In arguing that the costs of the City’s I & I study should not be allowable under Act 339, DEP relies on the so-called “first connection rule” of 25 Pa.Code § 103.25(d)(1), which provides as follows:

Interceptors which are considered integral portions of the sewage treatment works and therefore eligible for payment under the act shall include the following:
That portion of an interceptor between the treatment facility and the first connection.

The Pennsylvania Supreme Court applied the first connection rule in Northampton Bucks County Municipal Authority v.
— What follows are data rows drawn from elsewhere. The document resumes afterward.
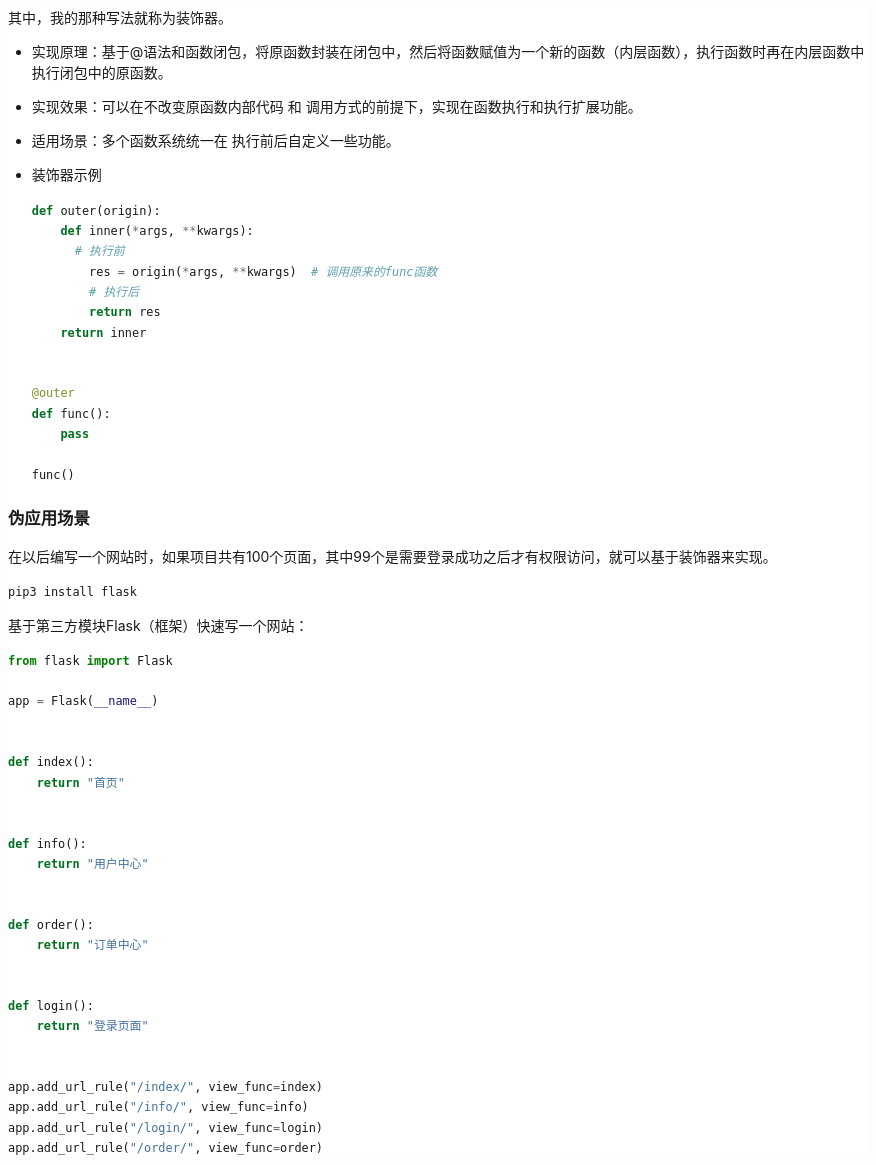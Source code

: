

其中，我的那种写法就称为装饰器。

- 实现原理：基于@语法和函数闭包，将原函数封装在闭包中，然后将函数赋值为一个新的函数（内层函数），执行函数时再在内层函数中执行闭包中的原函数。

- 实现效果：可以在不改变原函数内部代码 和 调用方式的前提下，实现在函数执行和执行扩展功能。

- 适用场景：多个函数系统统一在 执行前后自定义一些功能。

- 装饰器示例

  ```python
  def outer(origin):
      def inner(*args, **kwargs):
  		# 执行前
          res = origin(*args, **kwargs)  # 调用原来的func函数
          # 执行后
          return res
      return inner
  
  
  @outer
  def func():
      pass
  
  func()
  ```

  



### 伪应用场景

在以后编写一个网站时，如果项目共有100个页面，其中99个是需要登录成功之后才有权限访问，就可以基于装饰器来实现。

```
pip3 install flask
```

基于第三方模块Flask（框架）快速写一个网站：

```python
from flask import Flask

app = Flask(__name__)


def index():
    return "首页"


def info():
    return "用户中心"


def order():
    return "订单中心"


def login():
    return "登录页面"


app.add_url_rule("/index/", view_func=index)
app.add_url_rule("/info/", view_func=info)
app.add_url_rule("/login/", view_func=login)
app.add_url_rule("/order/", view_func=order)


```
Department of Environmental Resources, 521 Pa. 253, 555 A.2d 878 (1989), and found the regulation to be reasonable under Act 339. DEP claims that the EHB erred in not addressing the first connection rule or the Northampton case in its Adjudication.

The EHB concluded that engineering costs for the I & I study should be included in the City’s allowable construction costs for calculating its Act 339 subsidy because such studies are an integral part of construction rather than plant operation, which would be ineligible under 25 Pa.Code § 103.26(d)(3). As found by the EHB:

An I & I study is a normal engineering part of the design process. (N.T. 15) [R.R. at 264a]... .[The] expert opinion is that the I & I studies were necessary before Philadelphia began its major construction modification in connection with upgrading and expanding Philadelphia’s existing facilities, in order to determine the volume of flow that would enter its wastewater treatment facilities. (N.T. 14) [R.R. at 263a] [The expert] would not design a facility without examining the I & I from a collection system (N.T. 14-15) [R.R. at 263a-264a]

(Finding of Fact No. 32.)

We are satisfied that the EHB did not err in not applying the first connection rule inasmuch as we agree with the City that the Northampton decision and the first connection rule are not relevant to the case before us. The City’s claims do not seek subsidies for its interceptors or specific sewer lines, but costs for studies that are essential to the proper design of its wastewater treatment facilities. The fact that the studies measure water in the collection system does not render the cost ineligible under Northampton, based upon the above-cited Finding of Fact that the studies determine the volume of flow entering the facilities.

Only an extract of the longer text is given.